- **Assignment**: Scan the records below and report how many lines contain the word "will", giving the number by itself.

- **Supplied data**:
↓

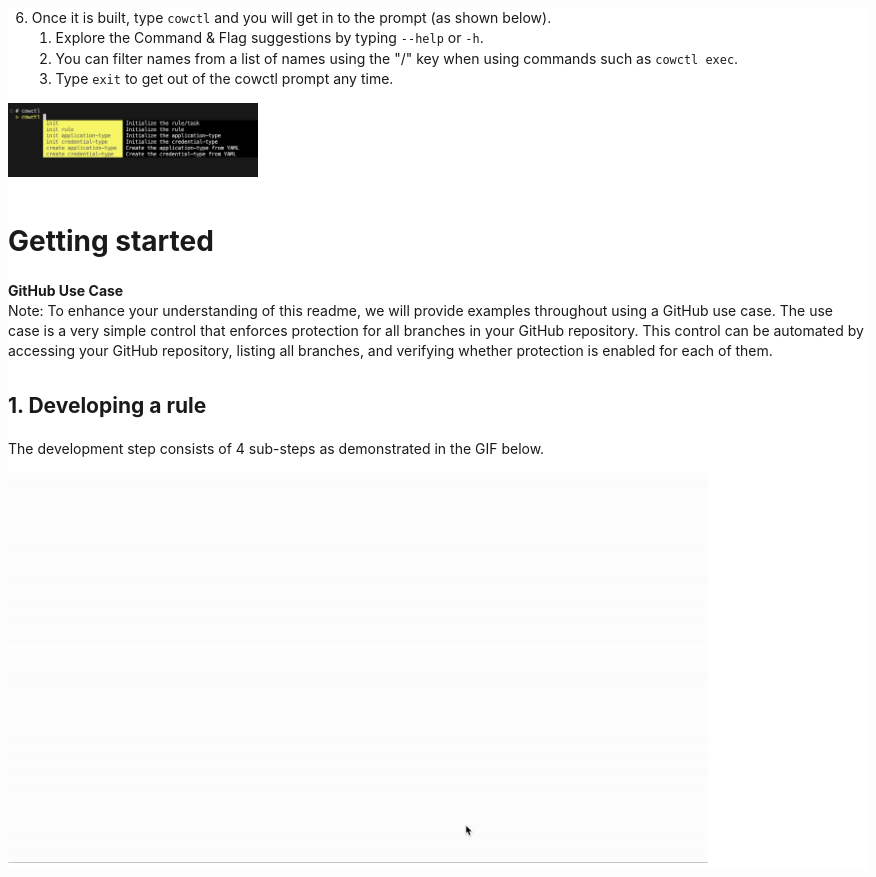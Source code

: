 6.  Once it is built, type `cowctl` and you will get in to the prompt (as shown below).
    1. Explore the Command & Flag suggestions by typing `--help` or `-h`.
    2. You can filter names from a list of names using the "/" key when using commands such as `cowctl exec`.
    3. Type `exit` to get out of the cowctl prompt any time.

<img src="misc/img/cowctl_prompt.png" alt="build_and_run" width="250"/>

# Getting started

**GitHub Use Case**<br/>
Note: To enhance your understanding of this readme, we will provide examples throughout using a GitHub use case. The use case is a very simple control that enforces protection for all branches in your GitHub repository. This control can be automated by accessing your GitHub repository, listing all branches, and verifying whether protection is enabled for each of them.

## 1. Developing a rule

The development step consists of 4 sub-steps as demonstrated in the GIF below.

<img src="misc/img/policy_cow_dev_steps.gif" alt="open_security_complaince_dev_steps" width="700"/>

↑

- **Expected answer**: 2